EXTRACTED ENTRIES |
+++++

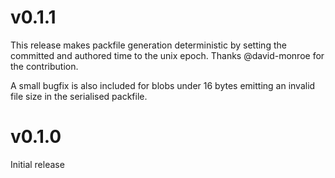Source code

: # v0.1.1

This release makes packfile generation deterministic by setting the committed and authored time to the unix epoch. Thanks @david-monroe for the contribution.

A small bugfix is also included for blobs under 16 bytes emitting an invalid file size in the serialised packfile.

# v0.1.0

Initial release
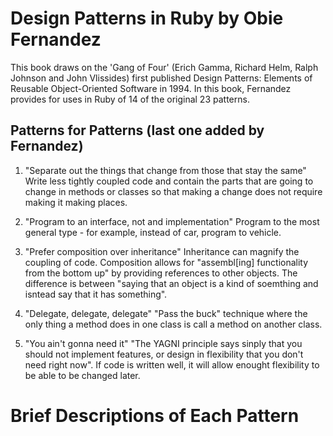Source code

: # Design Patterns in Ruby by Obie Fernandez

This book draws on the 'Gang of Four' (Erich Gamma, Richard Helm, Ralph Johnson and John Vlissides) first published Design Patterns: Elements of Reusable Object-Oriented Software in 1994.  In this book, Fernandez provides for uses in Ruby of 14 of the original 23 patterns.

## Patterns for Patterns (last one added by Fernandez)

1. "Separate out the things that change from those that stay the same"
Write less tightly coupled code and contain the parts that are going to change in methods or classes so that making a change does not require making it making places.   

2. "Program to an interface, not and implementation"
Program to the most general type - for example, instead of car, program to vehicle.

3. "Prefer composition over inheritance"
Inheritance can magnify the coupling of code.  Composition allows for "assembl[ing] functionality from the bottom up" by providing references to other objects.  The difference is between "saying that an object is a kind of soemthing and isntead say that it has something".

4. "Delegate, delegate, delegate"
"Pass the buck" technique where the only thing a method does in one class is call a method on another class.

5. "You ain't gonna need it"
"The YAGNI principle says sinply that you should not implement features, or design in flexibility that you don't need right now".  If code is written well, it will allow enought flexibility to be able to be changed later.

# Brief Descriptions of Each Pattern

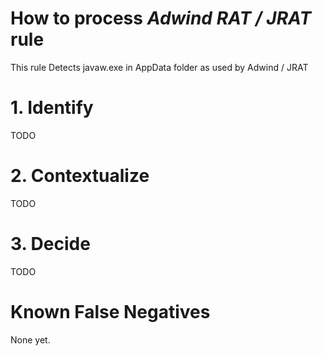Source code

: # How to process *Adwind RAT / JRAT* rule
This rule Detects javaw.exe in AppData folder as used by Adwind / JRAT

# 1. Identify
TODO

# 2. Contextualize
TODO

# 3. Decide
TODO

# Known False Negatives
None yet.
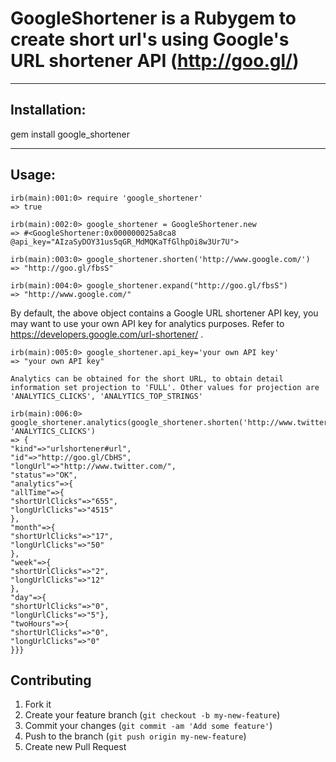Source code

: GoogleShortener is a Rubygem to create short url's using Google's URL shortener API (http://goo.gl/)
===============================================================================

-------------------------------------------------------------------------------
Installation:
-------------------------------------------------------------------------------

gem install google_shortener

-------------------------------------------------------------------------------
Usage:
-------------------------------------------------------------------------------
    irb(main):001:0> require 'google_shortener'
    => true

    irb(main):002:0> google_shortener = GoogleShortener.new
    => #<GoogleShortener:0x000000025a8ca8 @api_key="AIzaSyDOY31us5qGR_MdMQKaTfGlhpOi8w3Ur7U">

    irb(main):003:0> google_shortener.shorten('http://www.google.com/')
    => "http://goo.gl/fbsS"

    irb(main):004:0> google_shortener.expand("http://goo.gl/fbsS")
    => "http://www.google.com/"

  By default, the above object contains a Google URL shortener API key, you
  may want to use your own API key for analytics purposes. Refer to
  https://developers.google.com/url-shortener/ .

    irb(main):005:0> google_shortener.api_key='your own API key'
    => "your own API key"

    Analytics can be obtained for the short URL, to obtain detail
    information set projection to 'FULL'. Other values for projection are
    'ANALYTICS_CLICKS', 'ANALYTICS_TOP_STRINGS'

    irb(main):006:0> google_shortener.analytics(google_shortener.shorten('http://www.twitter.com'), 'ANALYTICS_CLICKS')
    => {
    "kind"=>"urlshortener#url",
    "id"=>"http://goo.gl/CbHS",
    "longUrl"=>"http://www.twitter.com/",
    "status"=>"OK",
    "analytics"=>{
    "allTime"=>{
    "shortUrlClicks"=>"655",
    "longUrlClicks"=>"4515"
    },
    "month"=>{
    "shortUrlClicks"=>"17",
    "longUrlClicks"=>"50"
    },
    "week"=>{
    "shortUrlClicks"=>"2",
    "longUrlClicks"=>"12"
    },
    "day"=>{
    "shortUrlClicks"=>"0",
    "longUrlClicks"=>"5"},
    "twoHours"=>{
    "shortUrlClicks"=>"0",
    "longUrlClicks"=>"0"
    }}}


## Contributing

1. Fork it
2. Create your feature branch (`git checkout -b my-new-feature`)
3. Commit your changes (`git commit -am 'Add some feature'`)
4. Push to the branch (`git push origin my-new-feature`)
5. Create new Pull Request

+++++

TO DO | Reproduce each line of the material containing the word "twitter".

ANSWER TO THE EXERCISE |
    irb(main):006:0> google_shortener.analytics(google_shortener.shorten('http://www.twitter.com'), 'ANALYTICS_CLICKS')
    "longUrl"=>"http://www.twitter.com/",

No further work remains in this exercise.